This is a local re-post of an essay I wrote earlier this week for The New York Review of Books.

I haven’t blogged here in awhile, because I am so busy. Last weekend, I went to the Shangri-La Dialogue (reflections here). Today I am flying down to Singapore to provide analysis for BBC for the Trump-Kim summit. Two weeks after that, I am going to the Jeju Peace Forum. So sorry. Also, I am slowly gravitating toward Twitter more for my commentary. Please go there.

This NYRB essay focuses on the extraordinarily chaotic ‘process’ of Trump foreign policy-making applied to the North Korean case. The short version is that there is scarcely a process at all. Trump agreed to the North Korea summit 45 minutes after it was broadly suggested to him by the South Korean government. He has since done none preparation, and Bolton has all but abjured what NSA’s are supposed to do.

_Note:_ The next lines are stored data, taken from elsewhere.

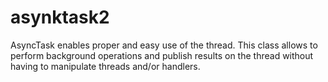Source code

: # asynktask2
AsyncTask enables proper and easy use of the thread. This class allows to perform background operations and publish results on the thread without having to manipulate threads and/or handlers.

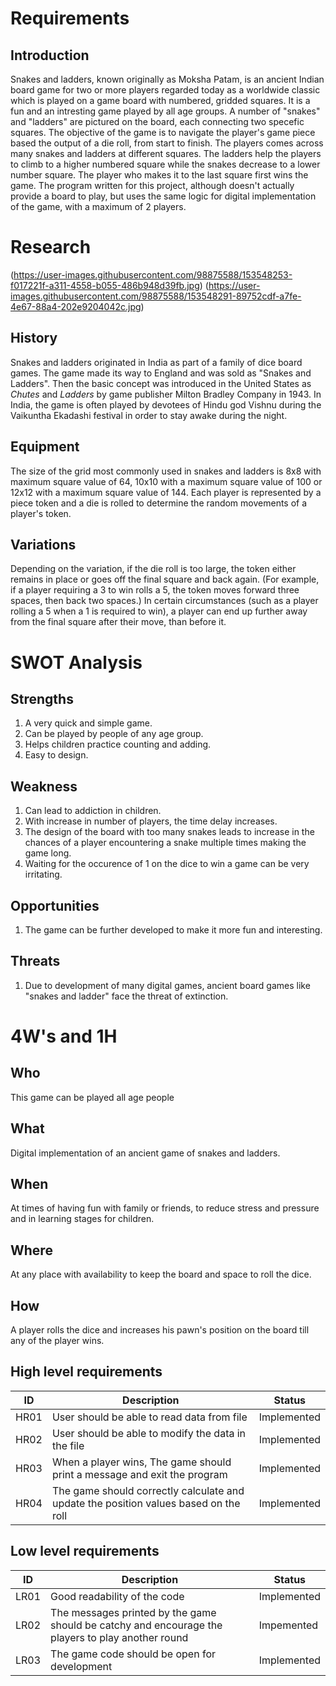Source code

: 
# Requirements

## Introduction

Snakes and ladders, known originally as Moksha Patam, is an ancient Indian board game for two or more players regarded today as a worldwide classic which is played on a game board with numbered, gridded squares. It is a fun and an intresting game played by all age groups. A number of "snakes" and "ladders" are pictured on the board, each connecting two specefic squares. The objective of the game is to navigate the player's game piece based the output of a die roll, from start to finish. The players comes across many snakes and ladders at different squares. The ladders help the players to climb to a higher numbered square while the snakes decrease to a lower number square. The player who makes it to the last square first wins the game. The program written for this project, although doesn't actually provide a board to play, but uses the same logic for digital implementation of the game, with a maximum of 2 players.

# Research

(https://user-images.githubusercontent.com/98875588/153548253-f017221f-a311-4558-b055-486b948d39fb.jpg)
(https://user-images.githubusercontent.com/98875588/153548291-89752cdf-a7fe-4e67-88a4-202e9204042c.jpg)


## History

Snakes and ladders originated in India as part of a family of dice board games. The game made its way to England and was sold as "Snakes and Ladders". Then the basic concept was introduced in the United States as _Chutes_ and _Ladders_  by game publisher Milton Bradley Company in 1943. In India, the game is often played by devotees of Hindu god Vishnu during the Vaikuntha Ekadashi festival in order to stay awake during the night.

## Equipment

The size of the grid most commonly used in snakes and ladders is 8x8 with maximum square value of 64, 10x10 with a maximum square value of 100 or 12x12 with a maximum square value of 144. Each player is represented by a piece token and a die is rolled to determine the random movements of a player's token.


## Variations

Depending on the variation, if the die roll is too large, the token either remains in place or goes off the final square and back again. (For example, if a player requiring a 3 to win rolls a 5, the token moves forward three spaces, then back two spaces.) In certain circumstances (such as a player rolling a 5 when a 1 is required to win), a player can end up further away from the final square after their move, than before it.

   
  # SWOT Analysis
  
  ## Strengths
  
  1) A very quick and simple game.
  2) Can be played by people of any age group.
  3) Helps children practice counting and adding.
  4) Easy to design.
  
  ## Weakness
  1) Can lead to addiction in children.
  2) With increase in number of players, the time delay increases.
  3) The design of the board with too many snakes leads to increase in the chances of a player encountering a snake multiple times making the game long.
  4) Waiting for the occurence of 1 on the dice to win a game can be very irritating.
 
 ## Opportunities
 
 1. The game can be further developed to make it more fun and interesting.
 
 ## Threats 
 
 1. Due to development of many digital games, ancient board games like "snakes and ladder" face the threat of extinction.
 
 # 4W's and 1H
  ## Who
  
  This game can be played  all age people
  ## What
  
  Digital implementation of an ancient game of snakes and ladders.
  ## When
  
  At times of having fun with family or friends, to reduce stress and pressure and in learning stages for children.
  ## Where
  
   At any place with availability to keep the board and space to roll the dice.
  ## How
 
  A player rolls the dice and increases his pawn's position on the board till any of the player wins.
 
  ## High level requirements
  |  ID|Description|Status|
  |---|---|---|
  | HR01 | User should be able to read data from file | Implemented |
  | HR02 | User should be able to modify the data in the file | Implemented |
  | HR03 | When a player wins, The game should print a message and exit the program | Implemented |
  | HR04 | The game should correctly calculate and update the position values based on the roll | Implemented |
  ## Low level requirements
  |  ID|Description|Status|
  |---|---|---|
  | LR01 | Good readability of the code | Implemented |
  | LR02 | The messages printed by the game should be catchy and encourage the players to play another round | Impemented|
  | LR03 | The game code should be open for development | Implemented |
  
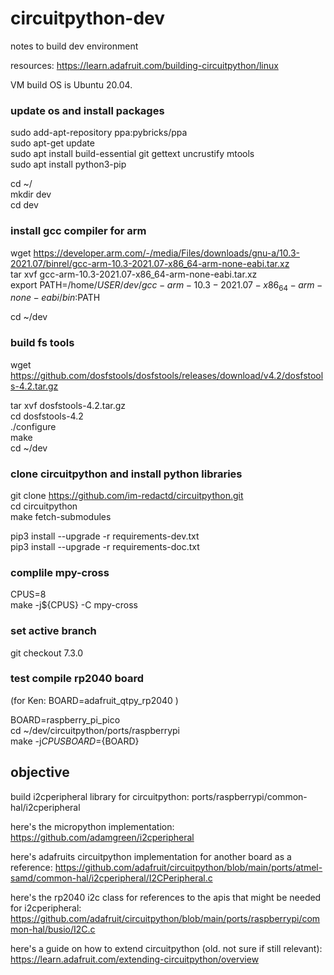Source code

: # circuitpython-dev
notes to build dev environment

resources: https://learn.adafruit.com/building-circuitpython/linux

VM build OS is Ubuntu 20.04.

### update os and install packages

sudo add-apt-repository ppa:pybricks/ppa\
sudo apt-get update\
sudo apt install build-essential git gettext uncrustify mtools\
sudo apt install python3-pip


cd ~/\
mkdir dev\
cd dev

### install gcc compiler for arm

wget https://developer.arm.com/-/media/Files/downloads/gnu-a/10.3-2021.07/binrel/gcc-arm-10.3-2021.07-x86_64-arm-none-eabi.tar.xz \
tar xvf gcc-arm-10.3-2021.07-x86_64-arm-none-eabi.tar.xz\
export PATH=/home/$USER/dev/gcc-arm-10.3-2021.07-x86_64-arm-none-eabi/bin:$PATH

cd ~/dev

### build fs tools

wget https://github.com/dosfstools/dosfstools/releases/download/v4.2/dosfstools-4.2.tar.gz

tar xvf dosfstools-4.2.tar.gz \
cd dosfstools-4.2 \
./configure\
make\
cd ~/dev

### clone circuitpython and install python libraries

git clone https://github.com/im-redactd/circuitpython.git \
cd circuitpython\
make fetch-submodules 

pip3 install --upgrade -r requirements-dev.txt \
pip3 install --upgrade -r requirements-doc.txt

### complile mpy-cross

CPUS=8 \
make -j${CPUS} -C mpy-cross

### set active branch

git checkout 7.3.0

### test compile rp2040 board

(for Ken: BOARD=adafruit_qtpy_rp2040 )

BOARD=raspberry_pi_pico \
cd ~/dev/circuitpython/ports/raspberrypi \
make -j${CPUS} BOARD=${BOARD}


## objective

build i2cperipheral library for circuitpython: ports/raspberrypi/common-hal/i2cperipheral

here's the micropython implementation: https://github.com/adamgreen/i2cperipheral

here's adafruits circuitpython implementation for another board as a reference: https://github.com/adafruit/circuitpython/blob/main/ports/atmel-samd/common-hal/i2cperipheral/I2CPeripheral.c

here's the rp2040 i2c class for references to the apis that might be needed for i2cperipheral: https://github.com/adafruit/circuitpython/blob/main/ports/raspberrypi/common-hal/busio/I2C.c

here's a guide on how to extend circuitpython (old. not sure if still relevant): https://learn.adafruit.com/extending-circuitpython/overview





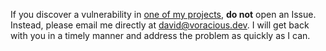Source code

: If you discover a vulnerability in [one of my projects](https://github.com/voracious), **do not** open an Issue. Instead, please email me directly at [david@voracious.dev](mailto:david@voracious.dev). I will get back with you in a timely manner and address the problem as quickly as I can.
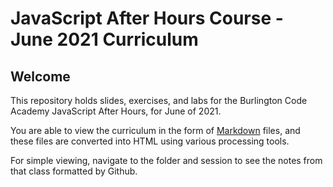 # JavaScript After Hours Course -  June 2021 Curriculum

## Welcome

This repository holds slides, exercises, and labs for the Burlington Code Academy JavaScript After Hours, for June of 2021.

You are able to view the curriculum in the form of [Markdown](https://commonmark.org/) files, and these files are converted into HTML using various processing tools.

For simple viewing, navigate to the folder and session to see the notes from that class formatted by Github.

So now, we are basically going into this blind. It’s a Trumpian crap-shoot, and no one really knows the outcome will be, because no one knows what Trump will say, or worse what he will give up for his ‘win’ for the fall midterms. Call it this whole mess of reality TV affectations + incompetence + unprofessionalism the ‘Trump Show.

My guess, the summit will be a nothingburger. The strategic and ideological divisions between the two sides are too wide for such a tight timetable, and Trump is way too checked-out from the details of nuclear missiles to seriously bargain the issue. Even Trump is now saying it’s just a ‘get to know each other’ meeting, which is default win for the Norks, because the get the photo-ops. So wait, why are we even doing this now?

In short, we should have cancelled long before, but now it is too late. And Rodman, Gorka, and Hannity are coming too, just to make sure this whole thing is a gonzo Trump Show entertainment-not-reality joke. Whatever…

The full essay follows the jump:



The last few weeks in North Korea diplomacy have been tumultuous but curiously pointless, in our modern “Trumpian disruption” way. US President Donald Trump has for months flouted established patterns of engagement with North Korea, and he clearly relishes doing so. Cable TV is filled with pro-Trump pundits praising his marginalization of “so-called experts” on the North. The analyst community is apparently to be swept aside before Trump’s bold moves and wheeler-and-dealer bravado, which will bring North Korean supremo Kim Jong-un to the table.

But it is not at all clear that this turmoil has resulted in anything other than chaos, setting off a daily rollercoaster of changes, such as the South Korean President Moon Jae-in’s sudden suggestion that he, too, might participate in the summit. We are still waiting for a clear sign of triumph or improvement in America’s position in relation to North Korea: Pyongyang has offered nothing yet that cannot be easily reversed, while in South Korea, Trump’s antics have noticeably worsened US standing.

Trump’s bellicose 2017 rhetoric has scared up a huge dovish consensus for the liberal Moon to make concessions to the North—which is an ironic result, perhaps, for a hawkish Republican US administration to have achieved. Elected a year ago with just 41 percent of the vote, Moon’s approval rating is now above 80 percent, despite no serious domestic achievement. Trump has also regularly bullied South Korea—by, for example, calling Moon an appeaser, threatening to unilaterally withdraw US troops, and forcing an unnecessary and contentious trade-deal renegotiation.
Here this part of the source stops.